A painting by Pablo Picasso significant was damaged after a woman participating art classes lost balance and fell in "The Actor" and bread, said the Metropolitan Museum of Art.
The unusually large canvas, which measures 77.25 by 45.38 inches, just a broken upright about six inches in the lower right corner in the accident on Friday. The museum, located on the eastern edge of Central Park in New York, gave no information about why the woman fell.
But The Met said that the damage did not affect the "focal point for the composition" and shall be repaired in the coming weeks before a major Picasso retrospective of some 250 works in the museum's opening on 27 April. Repair work must be "discreet" he added.
Painted in the winter of 1904-1905, the work comes from Picasso's Rose Period criticism when the artist spent the pessimistic tone of his blue period to the warmer, more romantic colors. The term also refers to Picasso after covering abstraction with his cubist style.
Donated to the Met by car heiress Thelma Chrysler Foy in 1952, "The Actor" features an acrobat on strike a dramatic pose to an abstract background. The work was painted on a canvas that contains a painting is already using.
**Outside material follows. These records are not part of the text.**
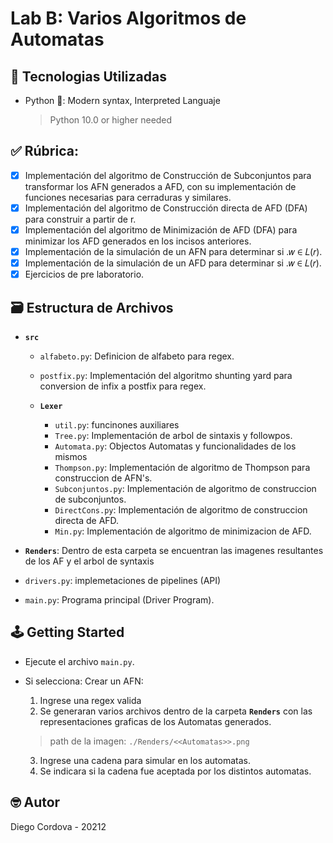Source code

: # Lab B: Varios Algoritmos de Automatas

## 📡 Tecnologias Utilizadas
- Python 🐍: Modern syntax, Interpreted Languaje
  > Python 10.0 or higher needed

## ✅ Rúbrica:

  - [x] Implementación del algoritmo de Construcción de Subconjuntos para transformar los AFN generados a AFD, con su implementación de funciones necesarias para cerraduras y similares.
  - [x] Implementación del algoritmo de Construcción directa de AFD (DFA) para construir a partir de r.
  - [x] Implementación del algoritmo de Minimización de AFD (DFA) para minimizar los AFD generados en los incisos anteriores.
  - [x] Implementación de la simulación de un AFN para determinar si .𝑤 ∈ 𝐿(𝑟).
  - [x] Implementación de la simulación de un AFD para determinar si .𝑤 ∈ 𝐿(𝑟).
  - [x] Ejercicios de pre laboratorio.

## 🗃️ Estructura de Archivos

- **`src`**

  - `alfabeto.py`: Definicion de alfabeto para regex.
  - `postfix.py`: Implementación del algoritmo shunting yard para conversion de infix a postfix para regex.

  - **`Lexer`**
    - `util.py`: funcinones auxiliares
    - `Tree.py`: Implementación de arbol de sintaxis y followpos.
    - `Automata.py`: Objectos Automatas y funcionalidades de los mismos
    - `Thompson.py`: Implementación de algoritmo de Thompson para construccion de AFN's.
    - `Subconjuntos.py`: Implementación de algoritmo de construccion de subconjuntos.
    - `DirectCons.py`: Implementación de algoritmo de construccion directa de AFD.
    - `Min.py`: Implementación de algoritmo de minimizacion de AFD.

- **`Renders`**: Dentro de esta carpeta se encuentran las imagenes resultantes de los AF y el arbol de syntaxis

- `drivers.py`: implemetaciones de pipelines (API)
- `main.py`: Programa principal (Driver Program).

## 🕹️ Getting Started

- Ejecute el archivo `main.py`.

- Si selecciona: Crear un AFN:
  1. Ingrese una regex valida
  2. Se generaran varios archivos dentro de la carpeta **`Renders`** con las representaciones graficas de los Automatas generados.
    > path de la imagen: `./Renders/<<Automatas>>.png`
  3. Ingrese una cadena para simular en los automatas.
  4. Se indicara si la cadena fue aceptada por los distintos automatas.

## 🤓 Autor

Diego Cordova - 20212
"The Actor" was donated to the Met in 1952 by art patron Thelma Chrysler Foy, the elder daughter of auto magnate Walter P. Chrysler. The museum said it has been included in many major exhibitions of Picasso's works both in the United States and in Europe.
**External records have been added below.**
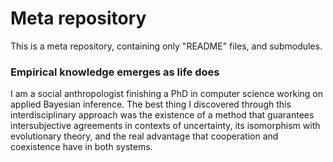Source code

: # Meta repository

This is a meta repository, containing only "README" files, and submodules.

### Empirical knowledge emerges as life does

I am a social anthropologist finishing a PhD in computer science working on applied Bayesian inference.
The best thing I discovered through this interdisciplinary approach was the existence of a method that guarantees intersubjective agreements in contexts of uncertainty, its isomorphism with evolutionary theory, and the real advantage that cooperation and coexistence have in both systems.

<!---
- - -

After finishing my licentiate degree (BSc + MSc) in anthropology, I decided to acquire a solid background in mathematics and computer science with the aim of using them as tools for the social sciences.
In one of the top scientific institutes of Latin America, I have opened the main line of research in social sciences and Bayesian inference under the supervision of the directors of the Artificial Intelligence Lab (Diego Slezak) and High Performance Computing Lab (Esteban Mocskos).
There I had the opportunity to work side by side with computer scientists, applied mathematicians, physicists, biologists, and neuroscientists, and to be evaluated under the standards of their own disciplines.
I also worked as a graduate teaching assistant at the Department of Computer Sciences and supervised master's theses in computer science, anthropology, and physics. 

The PhD was originally oriented towards the study of cultural evolution in online games, but ended up acquiring a deeply Bayesian approach.
To estimate the adaptability of individuals over time I found myself forced to implement the state-of-the-art skill model in the video game industry, [TrueSkill Through Time](https://glandfried.github.io/publication/landfried2021-learning/) (TTT), creating the first packages available until now in `Julia`, `Python` and `R`.
Unlike the classic models (Elo, Glicko, TrueSkill, IRT), the TTT model propagates all historical information throughout a single Bayesian network, providing reliable initial skill estimates and guaranteeing historical comparability.
An efficient algorithm allows millions of observations to be analyzed using few computational resources.

We focused on online games with the aim of studying the effects of social factors over individual learning.
Unlike the formal sciences, which validate their propositions within closed axiomatic systems, the empirical sciences must validate them within open systems that always contain a certain degree of uncertainty.
If we are always in doubt, how can we reach "empirical truths"?
The strict application of probability theory (aka Bayesian inference) has proven to be not only the most successful approach in contexts of uncertainty.
From an epistemological perspective, Bayesian inference also guarantees [intersubjective agreements](https://glandfried.github.io/post/honestbeliefs/) given the empirical and formal evidence (data and causal models), foundation of empirical truths.

Both evolutionary and probabilistic selection processes are multiplicative in nature.
In evolutionary theory everyone is taught that lineage growth is a multiplicative and noisy process: a cumulative product of survival and reproductive rates.
In probability theory hypotheses are selected through the product rule: a cumulative product of prior predictions of the observed data.
Because in multiplicative processes the impacts of losses are usually stronger than those of gains (e.g. a single zero is enough to generate an extinction) there is an advantage in favor of variants that reduce fluctuations: diversification (epistemic property), [cooperation](https://glandfried.github.io/post/homoergodicus/) (major evolutionary property), specialization (meta-epistemic property), coexistence (ecological property).

The attributes that allow humans to create complex cultures developed due to a genetic-cultural co-evolution triggered by the earlier emergence of cooperative breeding.
The development of mutual understanding made knowledge a common resource that is transmitted and accumulated across generations.
The reduction of fluctuations through cooperation produced an increase in their growth rate, causing a cultural transition.
Before it, we were in serious danger of extinction, as evidenced by the low diversity of the human genome.
After it, our species managed to occupy all the ecological niches of the earth, as no other terrestrial vertebrate had ever done before.

Coexistence with other species is the only possible strategy for a heterotrophic species like ours.
The experience accumulated over the generations by people all over the world independently led to the development of reciprocity technologies, local community institutions capable of ensuring long-term social and ecological coexistence.
In particular, probability theory was born in 1654 in search of the fair value of reciprocity: there is a price that guarantees coexistence in contexts of uncertainty.
Despite all the advances of modernity, the concomitant colonial conquest produced a massive loss of cultural knowledge that led to the current massive loss of biodiversity, which metropolitan science seems unable to reverse.

Because cultural and scientific knowledge are common resources, we are not forced to reduce fluctuations individually so an advantage in favor of specialization emerges: it is better to bet all on the best option even though the majority may fail individually.
Although the incentives of academic institutions transform the scientific activity, which is by nature cooperative, into an individual game, I will continue to bet all my resources on an empirical science based on intersubjective agreements.
Ultimately, true empirical knowledge is held by plants and the worldviews of indigenous communities capable of believing at the same time in mutually contradictory ideas just as Bayesian inference does.

--->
In 2006, another Picasso accidentally was damaged during a private showing of the artist's "Le Reve." The artwork's owner, casino mogul Steve Wynn, was showing the work -- a portrait of Picasso's mistress, Marie-Therese Walter -- to a group of friends in Las Vegas when he inadvertently poked a thumb-size hole in the canvas with his elbow.
The accident occurred just after Mr. Wynn had negotiated a deal to sell the painting for $139 million.